=== Section Start ===
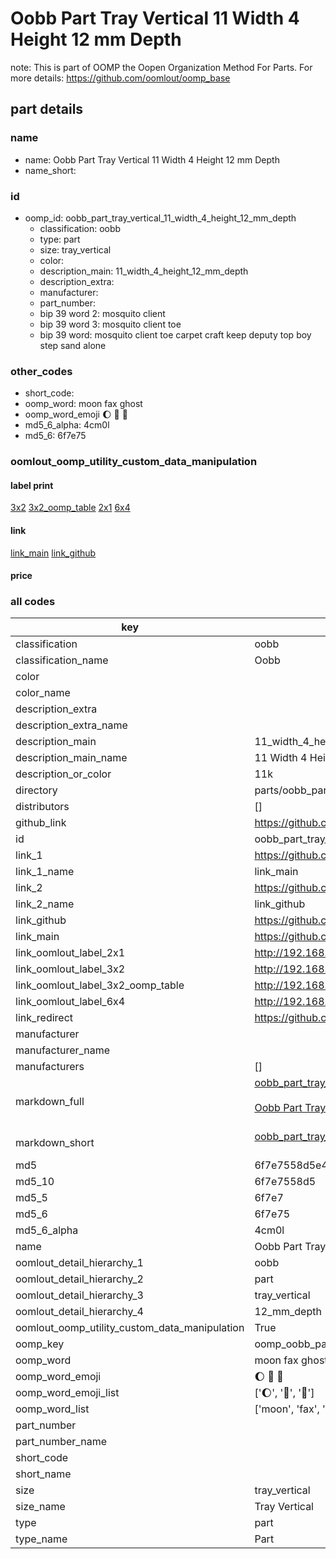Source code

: # Oobb Part Tray Vertical 11 Width 4 Height 12 mm Depth  

note: This is part of OOMP the Oopen Organization Method For Parts. For more details: https://github.com/oomlout/oomp_base

##  part details
  







### name
* name: Oobb Part Tray Vertical 11 Width 4 Height 12 mm Depth
* name_short: 
### id
* oomp_id: oobb_part_tray_vertical_11_width_4_height_12_mm_depth
  * classification: oobb
  * type: part
  * size: tray_vertical
  * color: 
  * description_main: 11_width_4_height_12_mm_depth
  * description_extra: 
  * manufacturer: 
  * part_number: 
  * bip 39 word 2: mosquito client
  * bip 39 word 3: mosquito client toe
  * bip 39 word: mosquito client toe carpet craft keep deputy top boy step sand alone

### other_codes
* short_code: 
* oomp_word: moon fax ghost
* oomp_word_emoji :moon: :fax: :ghost:
* md5_6_alpha: 4cm0l
* md5_6: 6f7e75






### oomlout_oomp_utility_custom_data_manipulation
#### label print
[3x2](http://192.168.1.245:1112/?label=oomp%204cm0l)
[3x2_oomp_table](http://192.168.1.108:1112/?label=oomp%204cm0l)
[2x1](http://192.168.1.242:1112/?label=oomp%204cm0l)
[6x4](http://192.168.1.55:1112/?label=oomp%204cm0l)    

#### link

[link_main](https://github.com/oomlout/oomlout_oomp_version_1_messy/tree/main/parts/oobb_part_tray_vertical_11_width_4_height_12_mm_depth) [link_github](https://github.com/oomlout/oomlout_oomp_version_1_messy/tree/main/parts/oobb_part_tray_vertical_11_width_4_height_12_mm_depth)                             

#### price







### all codes 
| key | value |  
| --- | --- |  
| classification | oobb |  
| classification_name | Oobb |  
| color |  |  
| color_name |  |  
| description_extra |  |  
| description_extra_name |  |  
| description_main | 11_width_4_height_12_mm_depth |  
| description_main_name | 11 Width 4 Height 12 mm Depth |  
| description_or_color | 11k |  
| directory | parts/oobb_part_tray_vertical_11_width_4_height_12_mm_depth |  
| distributors | [] |  
| github_link | https://github.com/oomlout/oomlout_oomp_part_src/tree/main/parts/oobb_part_tray_vertical_11_width_4_height_12_mm_depth |  
| id | oobb_part_tray_vertical_11_width_4_height_12_mm_depth |  
| link_1 | https://github.com/oomlout/oomlout_oomp_version_1_messy/tree/main/parts/oobb_part_tray_vertical_11_width_4_height_12_mm_depth |  
| link_1_name | link_main |  
| link_2 | https://github.com/oomlout/oomlout_oomp_version_1_messy/tree/main/parts/oobb_part_tray_vertical_11_width_4_height_12_mm_depth |  
| link_2_name | link_github |  
| link_github | https://github.com/oomlout/oomlout_oomp_version_1_messy/tree/main/parts/oobb_part_tray_vertical_11_width_4_height_12_mm_depth |  
| link_main | https://github.com/oomlout/oomlout_oomp_version_1_messy/tree/main/parts/oobb_part_tray_vertical_11_width_4_height_12_mm_depth |  
| link_oomlout_label_2x1 | http://192.168.1.242:1112/?label=oomp%204cm0l |  
| link_oomlout_label_3x2 | http://192.168.1.245:1112/?label=oomp%204cm0l |  
| link_oomlout_label_3x2_oomp_table | http://192.168.1.108:1112/?label=oomp%204cm0l |  
| link_oomlout_label_6x4 | http://192.168.1.55:1112/?label=oomp%204cm0l |  
| link_redirect | https://github.com/oomlout/oomlout_oomp_version_1_messy/tree/main/parts/oobb_part_tray_vertical_11_width_4_height_12_mm_depth |  
| manufacturer |  |  
| manufacturer_name |  |  
| manufacturers | [] |  
| markdown_full | [oobb_part_tray_vertical_11_width_4_height_12_mm_depth](none)<br>[](none)<br>[Oobb Part Tray Vertical 11 Width 4 Height 12 Mm Depth](none)<br><br> |  
| markdown_short | [oobb_part_tray_vertical_11_width_4_height_12_mm_depth](none)<br><br> |  
| md5 | 6f7e7558d5e4e769e719022dc70ab480 |  
| md5_10 | 6f7e7558d5 |  
| md5_5 | 6f7e7 |  
| md5_6 | 6f7e75 |  
| md5_6_alpha | 4cm0l |  
| name | Oobb Part Tray Vertical 11 Width 4 Height 12 mm Depth |  
| oomlout_detail_hierarchy_1 | oobb |  
| oomlout_detail_hierarchy_2 | part |  
| oomlout_detail_hierarchy_3 | tray_vertical |  
| oomlout_detail_hierarchy_4 | 12_mm_depth |  
| oomlout_oomp_utility_custom_data_manipulation | True |  
| oomp_key | oomp_oobb_part_tray_vertical_11_width_4_height_12_mm_depth |  
| oomp_word | moon fax ghost |  
| oomp_word_emoji | :moon: :fax: :ghost: |  
| oomp_word_emoji_list | [':moon:', ':fax:', ':ghost:'] |  
| oomp_word_list | ['moon', 'fax', 'ghost'] |  
| part_number |  |  
| part_number_name |  |  
| short_code |  |  
| short_name |  |  
| size | tray_vertical |  
| size_name | Tray Vertical |  
| type | part |  
| type_name | Part |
=== Section End ===
What is needed =
For this exercise, return every entry verbatim and omit all pictures.

Response to the exercise =
Source code

: # Oobb Part Tray Vertical 11 Width 4 Height 12 mm Depth  

note: This is part of OOMP the Oopen Organization Method For Parts. For more details: https://github.com/oomlout/oomp_base

##  part details
  







### name
* name: Oobb Part Tray Vertical 11 Width 4 Height 12 mm Depth
* name_short: 
### id
* oomp_id: oobb_part_tray_vertical_11_width_4_height_12_mm_depth
  * classification: oobb
  * type: part
  * size: tray_vertical
  * color: 
  * description_main: 11_width_4_height_12_mm_depth
  * description_extra: 
  * manufacturer: 
  * part_number: 
  * bip 39 word 2: mosquito client
  * bip 39 word 3: mosquito client toe
  * bip 39 word: mosquito client toe carpet craft keep deputy top boy step sand alone

### other_codes
* short_code: 
* oomp_word: moon fax ghost
* oomp_word_emoji :moon: :fax: :ghost:
* md5_6_alpha: 4cm0l
* md5_6: 6f7e75






### oomlout_oomp_utility_custom_data_manipulation
#### label print
[3x2](http://192.168.1.245:1112/?label=oomp%204cm0l)
[3x2_oomp_table](http://192.168.1.108:1112/?label=oomp%204cm0l)
[2x1](http://192.168.1.242:1112/?label=oomp%204cm0l)
[6x4](http://192.168.1.55:1112/?label=oomp%204cm0l)    

#### link

[link_main](https://github.com/oomlout/oomlout_oomp_version_1_messy/tree/main/parts/oobb_part_tray_vertical_11_width_4_height_12_mm_depth) [link_github](https://github.com/oomlout/oomlout_oomp_version_1_messy/tree/main/parts/oobb_part_tray_vertical_11_width_4_height_12_mm_depth)                             

#### price







### all codes 
| key | value |  
| --- | --- |  
| classification | oobb |  
| classification_name | Oobb |  
| color |  |  
| color_name |  |  
| description_extra |  |  
| description_extra_name |  |  
| description_main | 11_width_4_height_12_mm_depth |  
| description_main_name | 11 Width 4 Height 12 mm Depth |  
| description_or_color | 11k |  
| directory | parts/oobb_part_tray_vertical_11_width_4_height_12_mm_depth |  
| distributors | [] |  
| github_link | https://github.com/oomlout/oomlout_oomp_part_src/tree/main/parts/oobb_part_tray_vertical_11_width_4_height_12_mm_depth |  
| id | oobb_part_tray_vertical_11_width_4_height_12_mm_depth |  
| link_1 | https://github.com/oomlout/oomlout_oomp_version_1_messy/tree/main/parts/oobb_part_tray_vertical_11_width_4_height_12_mm_depth |  
| link_1_name | link_main |  
| link_2 | https://github.com/oomlout/oomlout_oomp_version_1_messy/tree/main/parts/oobb_part_tray_vertical_11_width_4_height_12_mm_depth |  
| link_2_name | link_github |  
| link_github | https://github.com/oomlout/oomlout_oomp_version_1_messy/tree/main/parts/oobb_part_tray_vertical_11_width_4_height_12_mm_depth |  
| link_main | https://github.com/oomlout/oomlout_oomp_version_1_messy/tree/main/parts/oobb_part_tray_vertical_11_width_4_height_12_mm_depth |  
| link_oomlout_label_2x1 | http://192.168.1.242:1112/?label=oomp%204cm0l |  
| link_oomlout_label_3x2 | http://192.168.1.245:1112/?label=oomp%204cm0l |  
| link_oomlout_label_3x2_oomp_table | http://192.168.1.108:1112/?label=oomp%204cm0l |  
| link_oomlout_label_6x4 | http://192.168.1.55:1112/?label=oomp%204cm0l |  
| link_redirect | https://github.com/oomlout/oomlout_oomp_version_1_messy/tree/main/parts/oobb_part_tray_vertical_11_width_4_height_12_mm_depth |  
| manufacturer |  |  
| manufacturer_name |  |  
| manufacturers | [] |  
| markdown_full | [oobb_part_tray_vertical_11_width_4_height_12_mm_depth](none)<br>[](none)<br>[Oobb Part Tray Vertical 11 Width 4 Height 12 Mm Depth](none)<br><br> |  
| markdown_short | [oobb_part_tray_vertical_11_width_4_height_12_mm_depth](none)<br><br> |  
| md5 | 6f7e7558d5e4e769e719022dc70ab480 |  
| md5_10 | 6f7e7558d5 |  
| md5_5 | 6f7e7 |  
| md5_6 | 6f7e75 |  
| md5_6_alpha | 4cm0l |  
| name | Oobb Part Tray Vertical 11 Width 4 Height 12 mm Depth |  
| oomlout_detail_hierarchy_1 | oobb |  
| oomlout_detail_hierarchy_2 | part |  
| oomlout_detail_hierarchy_3 | tray_vertical |  
| oomlout_detail_hierarchy_4 | 12_mm_depth |  
| oomlout_oomp_utility_custom_data_manipulation | True |  
| oomp_key | oomp_oobb_part_tray_vertical_11_width_4_height_12_mm_depth |  
| oomp_word | moon fax ghost |  
| oomp_word_emoji | :moon: :fax: :ghost: |  
| oomp_word_emoji_list | [':moon:', ':fax:', ':ghost:'] |  
| oomp_word_list | ['moon', 'fax', 'ghost'] |  
| part_number |  |  
| part_number_name |  |  
| short_code |  |  
| short_name |  |  
| size | tray_vertical |  
| size_name | Tray Vertical |  
| type | part |  
| type_name | Part |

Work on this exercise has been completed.